## Problem to work on
For the records below, give the number of lines containing the word "space" and no other text.

## Records
------------------------

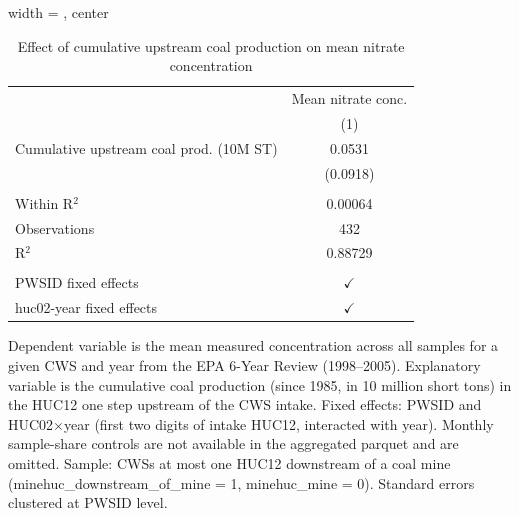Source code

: 
\begin{table}[htbp]
   
   \caption{\label{tab:6yr_huc02fe_nitrate_mean} Effect of cumulative upstream coal production on mean nitrate concentration}
   \bigskip
   
   \centering
   
   \begin{adjustbox}{width = \textwidth, center}
      
      
      \begin{tabular}{lc}
         \toprule
         
                                                 & Mean nitrate conc.\\  
         
                                                 & (1)\\  
         
         \midrule 
         Cumulative upstream coal prod. (10M ST) & 0.0531\\   
                                                 & (0.0918)\\   
         
          \\
         
         Within R$^2$                            & 0.00064\\  
         Observations                            & 432\\  
         R$^2$                                   & 0.88729\\  
         
          \\
         
         PWSID fixed effects                     & $\checkmark$\\   
         huc02-year fixed effects                & $\checkmark$\\   
         
         \bottomrule
         
      \end{tabular}
      
      
      
   \end{adjustbox}
      {\tiny\linespread{1}\selectfont \par \raggedright 
   Dependent variable is the mean measured concentration across all samples for a given CWS and year from the EPA 6-Year Review (1998--2005). Explanatory variable is the cumulative coal production (since 1985, in 10 million short tons) in the HUC12 one step upstream of the CWS intake. Fixed effects: PWSID and HUC02$\times$year (first two digits of intake HUC12, interacted with year). Monthly sample-share controls are not available in the aggregated parquet and are omitted. Sample: CWSs at most one HUC12 downstream of a coal mine (minehuc\_downstream\_of\_mine = 1, minehuc\_mine = 0). Standard errors clustered at PWSID level.}
   
\end{table}


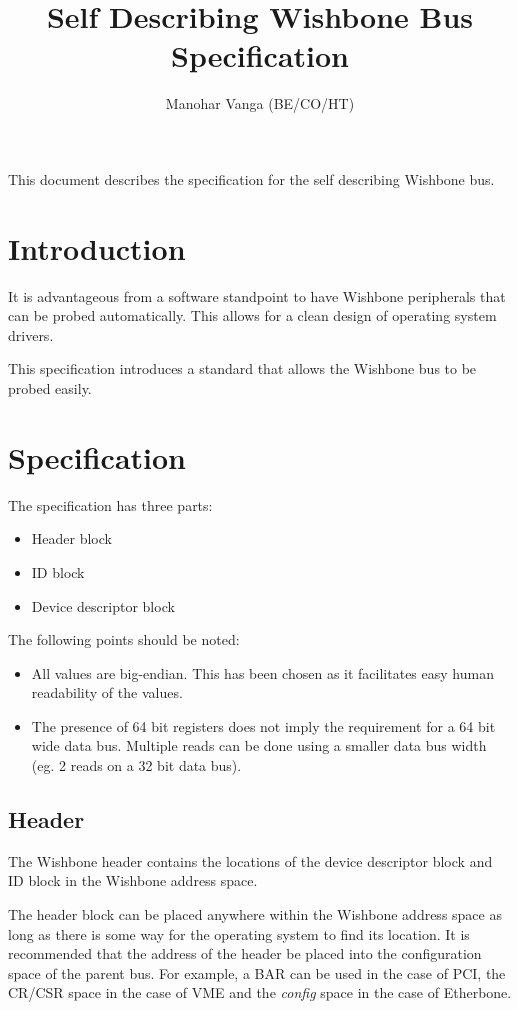 \documentclass{article}
\title{Self Describing Wishbone Bus Specification}
\author{Manohar Vanga (BE/CO/HT)}
\begin{document}
\maketitle

This document describes the specification for the self describing Wishbone
bus.

\section{Introduction}

It is advantageous from a software standpoint to have Wishbone peripherals
that can be probed automatically. This allows for a clean design of operating
system drivers.

This specification introduces a standard that allows the Wishbone bus to be
probed easily.

\section{Specification}

The specification has three parts:

\begin{itemize}
\item Header block
\item ID block
\item Device descriptor block
\end{itemize}

The following points should be noted:

\begin{itemize}
\item All values are big-endian. This has been chosen as it facilitates easy
human readability of the values.
\item The presence of 64 bit registers does not imply the requirement for a
64 bit wide data bus. Multiple reads can be done using a smaller data
bus width (eg. 2 reads on a 32 bit data bus).
\end{itemize}

\subsection{Header}

The Wishbone header contains the locations of the device descriptor block and 
ID block in the Wishbone address space.

The header block can be placed anywhere within the Wishbone address space
as long as there is some way for the operating system to find its location.
It is recommended that the address of the header be placed into the configuration
space of the parent bus. For example, a BAR can be used in the case of PCI,
the CR/CSR space in the case of VME and the \emph{config} space in the case
of Etherbone.
\end{document}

------------------------

## Answer to the problem
4